Apart from that the story is a crime story in the style of “Person of Interest.” A little bit difficult at first for a few chapters that are dealing with a case that has nothing to do with the main case. This introduction is definitely too long and in fact not needed at all. When finally, we are in Kansas City and confronted to the case that is the main course of the meal we can find some tempo and even energy that creates suspense, expectations, surprises and various predictable or non-predictable developments.
This world is of course completely rotten with corruption. The boss of the investigation service in Kansas City is trying to liberate one seat on the Vampire Committee for himself by having the oldest member assassinated by a mage he has to bring out of campus, which is difficult since these mages have anklets that cannot be taken off, except by some cruel magic.
Rotten with corruption too because some private corporations are inventing drugs intended to be for vampires. These drugs are of course illegal and run underground, but it is a very juicy and profitable black market activity for people who like money.

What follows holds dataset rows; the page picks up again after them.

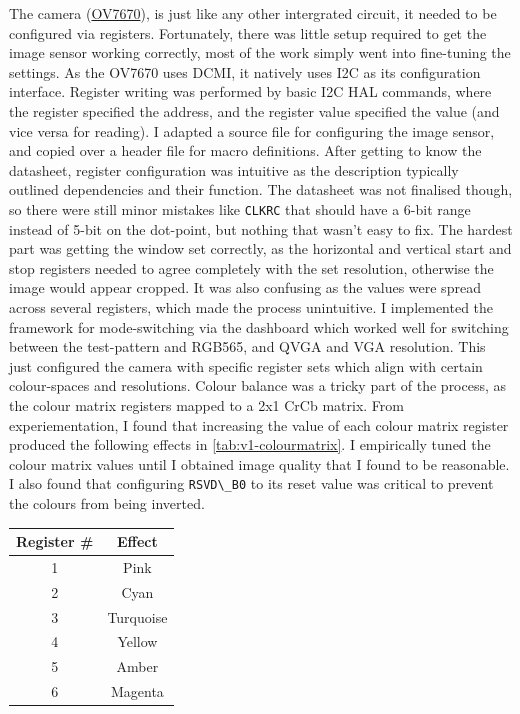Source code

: The camera (\href{https://web.mit.edu/6.111/www/f2016/tools/OV7670_2006.pdf}{OV7670}), is just like any other intergrated circuit, it needed to be configured via registers. Fortunately, there was little setup required to get the image sensor working correctly, most of the work simply went into fine-tuning the settings.
\nl
As the OV7670 uses DCMI, it natively uses I2C as its configuration interface. Register writing was performed by basic I2C HAL commands, where the register specified the address, and the register value specified the value (and vice versa for reading). I adapted a source file for configuring the image sensor, and copied over a header file for macro definitions. After getting to know the datasheet, register configuration was intuitive as the description typically outlined dependencies and their function. The datasheet was not finalised though, so there were still minor mistakes like \verb|CLKRC| that should have a 6-bit range instead of 5-bit on the dot-point, but nothing that wasn't easy to fix. The hardest part was getting the window set correctly, as the horizontal and vertical start and stop registers needed to agree completely with the set resolution, otherwise the image would appear cropped. It was also confusing as the values were spread across several registers, which made the process unintuitive.
\nl
I implemented the framework for mode-switching via the dashboard which worked well for switching between the test-pattern and RGB565, and QVGA and VGA resolution. This just configured the camera with specific register sets which align with certain colour-spaces and resolutions.
\nl
Colour balance was a tricky part of the process, as the colour matrix registers mapped to a 2x1 CrCb matrix. From experiementation, I found that increasing the value of each colour matrix register produced the following effects in \autoref{tab:v1-colourmatrix}. I empirically tuned the colour matrix values until I obtained image quality that I found to be reasonable. I also found that configuring \verb|RSVD\_B0| to its reset value was critical to prevent the colours from being inverted.

\begin{indentedfigure}
    \centering
    \begin{tabular}{|c|c|}
        \hline
        \textbf{Register \#} & \textbf{Effect} \\
        \hline
        1 & Pink \\
        \hline
        2 & Cyan \\
        \hline
        3 & Turquoise \\
        \hline
        4 & Yellow \\
        \hline
        5 & Amber \\
        \hline
        6 & Magenta \\
        \hline
    \end{tabular}
    \caption{Visual effects of increasing colour matrix registers}
    \label{tab:v1-colourmatrix}
\end{indentedfigure}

The security system of the university is just as rotten as the vampire investigation service and society at large, and the boss of the service who is also a firearm instructor is revealed as taking all kinds of grenades out of the armory and selling them on another black market, the black-market of weapons, though the novel does not make much of this, except for the last grenade, a polonium grenade that has the particularity to kill mages, that is to say to go through their skin protection.

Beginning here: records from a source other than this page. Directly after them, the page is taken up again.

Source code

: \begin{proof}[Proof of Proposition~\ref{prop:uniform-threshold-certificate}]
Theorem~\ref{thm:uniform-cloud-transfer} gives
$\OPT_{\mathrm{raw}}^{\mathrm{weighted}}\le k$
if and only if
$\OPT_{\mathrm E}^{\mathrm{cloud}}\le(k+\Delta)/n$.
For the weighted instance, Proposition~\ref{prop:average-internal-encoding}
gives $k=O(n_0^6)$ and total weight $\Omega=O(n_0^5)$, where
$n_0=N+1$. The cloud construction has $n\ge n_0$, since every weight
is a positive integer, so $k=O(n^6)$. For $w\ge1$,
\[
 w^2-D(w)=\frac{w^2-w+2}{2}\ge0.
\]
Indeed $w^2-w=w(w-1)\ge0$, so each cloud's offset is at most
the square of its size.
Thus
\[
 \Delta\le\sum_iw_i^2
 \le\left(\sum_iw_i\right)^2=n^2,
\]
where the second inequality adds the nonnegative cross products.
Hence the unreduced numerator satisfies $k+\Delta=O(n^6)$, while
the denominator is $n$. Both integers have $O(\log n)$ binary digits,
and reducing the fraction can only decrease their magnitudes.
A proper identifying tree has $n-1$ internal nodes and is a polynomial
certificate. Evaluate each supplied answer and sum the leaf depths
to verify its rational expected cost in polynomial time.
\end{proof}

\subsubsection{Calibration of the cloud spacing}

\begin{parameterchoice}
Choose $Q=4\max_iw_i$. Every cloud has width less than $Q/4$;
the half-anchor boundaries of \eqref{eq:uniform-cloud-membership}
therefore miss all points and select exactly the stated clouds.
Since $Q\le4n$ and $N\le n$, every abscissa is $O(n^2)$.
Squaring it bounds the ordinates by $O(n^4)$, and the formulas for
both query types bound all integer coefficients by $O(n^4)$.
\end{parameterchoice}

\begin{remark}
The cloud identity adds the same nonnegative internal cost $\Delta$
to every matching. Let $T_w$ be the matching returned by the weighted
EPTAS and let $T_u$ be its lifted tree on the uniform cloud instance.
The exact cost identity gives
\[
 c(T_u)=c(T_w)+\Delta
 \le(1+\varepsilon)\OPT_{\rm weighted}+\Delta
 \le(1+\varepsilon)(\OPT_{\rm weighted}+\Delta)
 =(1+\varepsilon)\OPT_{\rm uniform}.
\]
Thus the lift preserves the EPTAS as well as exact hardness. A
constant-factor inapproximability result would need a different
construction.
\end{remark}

It all starts when a mage, in this case a young girl, Sandra, is reported as missing on campus. The campus security service asks for the help of the vampire investigation service. That leads to a complicated story with blackmailing, assassinations, extortions of anything valuable, thefts, robbery, assault of corporate buildings, thwarted digital surveillance and communication, hacking and many other imaginable crimes.
Unluckily the only sympathetic girl of the story is killed by the polonium grenade, the mage Sandra Haulstein, and the survivors get justice against their two rotten bosses, one retires and the other is bluntly killed after trying to kill one of his agents after confessing his corruption. Simple, my dear Watson.

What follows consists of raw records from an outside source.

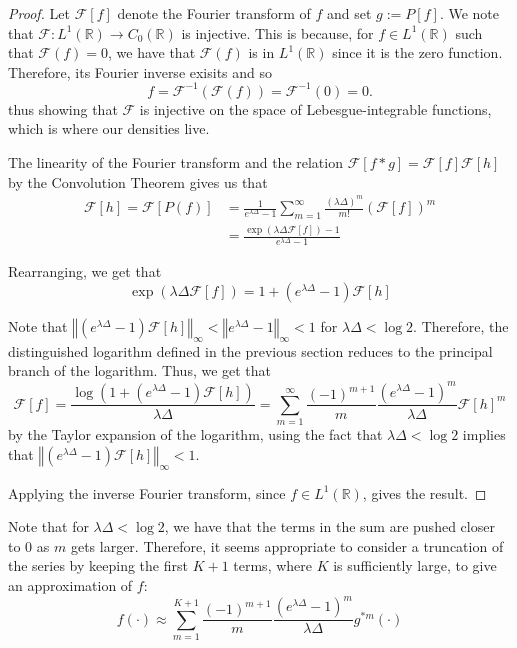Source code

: \documentclass[a4paper,11pt]{article}
\theoremstyle{theorem}
\theoremstyle{definition}
\theoremstyle{remark}
\begin{document}
\begin{proof}
Let $\mathcal{F}[f]$ denote the Fourier transform of $f$ and set $g := P[f]$. We note that $\mathcal{F} : L^{1}(\mathbb{R}) \to C_{0}(\mathbb{R})$ is injective. This is because, for $f \in L^{1}(\mathbb{R})$ such that $\mathcal{F}(f) = 0$, we have that $\mathcal{F}(f)$ is in $L^{1}(\mathbb{R})$ since it is the zero function. Therefore, its Fourier inverse exisits and so
\[
f = \mathcal{F}^{-1}(\mathcal{F}(f)) = \mathcal{F}^{-1}(0) = 0. 
\]
thus showing that $\mathcal{F}$ is injective on the space of Lebesgue-integrable functions, which is where our densities live.

The linearity of the Fourier transform and the relation $\mathcal{F}[f \ast g] = \mathcal{F}[f]\mathcal{F}[h]$ by the Convolution Theorem gives us that
\begin{align*}
\mathcal{F}[h] = \mathcal{F}\left[ P(f) \right] &= \frac{1}{e^{\lambda \Delta} - 1}\sum_{m=1}^{\infty}{\frac{(\lambda \Delta)^m}{m!} (\mathcal{F}[f])^m} \\
&= \frac{\exp\left(\lambda \Delta \mathcal{F}[f]\right) - 1}{e^{\lambda \Delta} - 1}
\end{align*}

Rearranging, we get that
\[
\exp\left(\lambda \Delta \mathcal{F}[f] \right) = 1 + (e^{\lambda \Delta} - 1) \mathcal{F}[h]
\]

Note that $\left\Vert (e^{\lambda \Delta} - 1)\mathcal{F}[h] \right\Vert_{\infty} < \left\Vert e^{\lambda \Delta} - 1 \right\Vert_{\infty} < 1$ for $\lambda \Delta < \log 2$. Therefore, the distinguished logarithm defined in the previous section reduces to the principal branch of the logarithm. Thus, we get that
\begin{equation} \label{inverse}
\mathcal{F}[f] = \frac{\log(1 + (e^{\lambda \Delta} - 1)\mathcal{F}[h])}{\lambda \Delta} = \sum_{m=1}^{\infty}{\frac{(-1)^{m+1}}{m}\frac{(e^{\lambda \Delta} - 1)^m}{\lambda \Delta} {\mathcal{F}[h]}^{m}}
\end{equation}
by the Taylor expansion of the logarithm, using the fact that $\lambda \Delta < \log 2$ implies that $\left\Vert (e^{\lambda \Delta} - 1)\mathcal{F}[h] \right\Vert_{\infty} < 1$.

Applying the inverse Fourier transform, since $f \in L^{1}(\mathbb{R})$, gives the result. 
\end{proof}

Note that for $\lambda \Delta < \log 2$, we have that the terms in the sum are pushed closer to 0 as $m$ gets larger. Therefore, it seems appropriate to consider a truncation of the series by keeping the first $K+1$ terms, where $K$ is sufficiently large, to give an approximation of $f$:
\begin{equation}
f(\cdot) \approx \sum_{m=1}^{K+1}{\frac{(-1)^{m+1}}{m}\frac{(e^{\lambda \Delta} - 1)^m}{\lambda \Delta} g^{\ast m}(\cdot)}
\end{equation}
\end{document}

You might find these vampires a little bit too human since they eat, drink and smoke anything they want. Blood is a treat from time to time, especially to regenerate their crumbling bodies when attacked, wounded, or anything worse. The magicians, mages, are not really exploited and you will not get much from and about their magic. Too bad. I would have enjoyed a little bit of pottering.
But as an entertaining reading for adults, it is OK. I guess some late or older teenagers might also enjoy it. It is more meant for male readers than female readers. At the same time the book ends up on an important color-non-invisibility that is reassuring about the USA and their race problem. “A dark-skinned man named Freddy, . . . “Tha’ was nice,” . . . “Might be tha bess I evah had.” . . . “Was that tha body magic?” . . . “If ya say so.” . . . “Ya ‘ave ta miss tha outside,” he said. . . “Tha’s rough.” “Dark-skinned” means black if we believe the language (“N***a ya black!). But that ends up the novel on a touch of black magic because this Freddy is in bed with someone we could consider as dead:
“Sandra Haulstein suppressed the urge to rise and retreat to her room, choosing instead to bask in a warm euphoria of contentment for a bit longer. Such simple moments are not to be trifled, for there may come a time when things are not so simple, and life’s story comes to an…”
Let’s just stop on this suspended promise of a resurrection in some not too distant future.